Verondieping
In ons land zijn er minstens 500 diepe plassen, meestal ontstaan door de winning van zand, grond of klei. Deze grondstoffen worden onder meer gebruikt voor de bouw van woningen en de aanleg van wegen. De plassen zijn soms tot wel 40 meter diep en hebben vaak steile oevers en taluds. Hierdoor zijn planten- en dierenleven en recreatieve mogelijkheden beperkt.
Diversiteit
Om deze situatie te verbeteren, kunnen de plassen worden ‘verondiept’. Dat betekent dat de plas meer variatie in diepte krijgt door inbrengen van zand of baggerspecie. De steile oevers worden flauwer gemaakt en er komt een geleidelijke overgang naar de diepere delen. Zo krijgt zonlicht de kans om in ondiepere delen door te dringen tot de bodem. Meer randlengte zorgt voor meer overgangen. Hierdoor krijgen de diversiteit en beleving van flora en fauna in de plas een impuls. Ook worden de recreatiemogelijkheden veiliger en meer divers.
Ecologische waarde
In het rivierengebied worden op steeds nieuwe plekken diepe plassen gemaakt voor de winning van zand, grind en klei. Waardevolle riviernatuur verdwijnt daarmee. Staatsbosbeheer wil dit verlies compenseren met passende inrichtingsmaatregelen, die een positieve impuls opleveren voor flora en fauna.

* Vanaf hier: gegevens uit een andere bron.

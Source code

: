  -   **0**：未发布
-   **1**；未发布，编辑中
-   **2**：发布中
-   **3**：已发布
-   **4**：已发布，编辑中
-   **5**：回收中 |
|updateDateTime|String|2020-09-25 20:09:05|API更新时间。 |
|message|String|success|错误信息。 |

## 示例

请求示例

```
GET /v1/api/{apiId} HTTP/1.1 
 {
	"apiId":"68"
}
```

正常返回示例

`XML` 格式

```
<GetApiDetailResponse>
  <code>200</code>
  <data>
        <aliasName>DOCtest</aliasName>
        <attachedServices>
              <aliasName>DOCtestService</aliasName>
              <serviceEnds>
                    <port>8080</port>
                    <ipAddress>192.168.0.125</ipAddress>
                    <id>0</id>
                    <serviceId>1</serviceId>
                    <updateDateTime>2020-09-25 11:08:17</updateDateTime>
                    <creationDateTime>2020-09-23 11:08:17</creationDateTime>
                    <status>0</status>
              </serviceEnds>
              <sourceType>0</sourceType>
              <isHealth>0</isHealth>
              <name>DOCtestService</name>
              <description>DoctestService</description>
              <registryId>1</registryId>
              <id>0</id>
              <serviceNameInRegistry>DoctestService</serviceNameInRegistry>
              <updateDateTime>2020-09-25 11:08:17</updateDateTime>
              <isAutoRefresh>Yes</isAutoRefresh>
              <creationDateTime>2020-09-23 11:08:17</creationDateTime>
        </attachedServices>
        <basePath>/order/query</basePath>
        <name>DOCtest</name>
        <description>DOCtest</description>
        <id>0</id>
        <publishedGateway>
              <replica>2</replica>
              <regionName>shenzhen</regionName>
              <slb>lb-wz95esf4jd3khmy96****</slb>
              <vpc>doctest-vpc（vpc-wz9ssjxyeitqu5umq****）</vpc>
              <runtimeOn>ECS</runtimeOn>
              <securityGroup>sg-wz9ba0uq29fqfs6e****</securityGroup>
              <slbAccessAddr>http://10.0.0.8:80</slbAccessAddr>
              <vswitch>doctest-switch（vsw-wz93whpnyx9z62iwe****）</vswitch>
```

Daarbij houden we delen van plassen op diepte, want ook dat heeft een ecologische waarde, bijvoorbeeld voor de snoekbaars. Verder kunnen diepere delen een belangrijke rol spelen bij het reinigend vermogen en de watertemperatuur in een plas. Herinrichting van diepe plassen vindt vooral plaats bij gebieds- en natuurontwikkeling.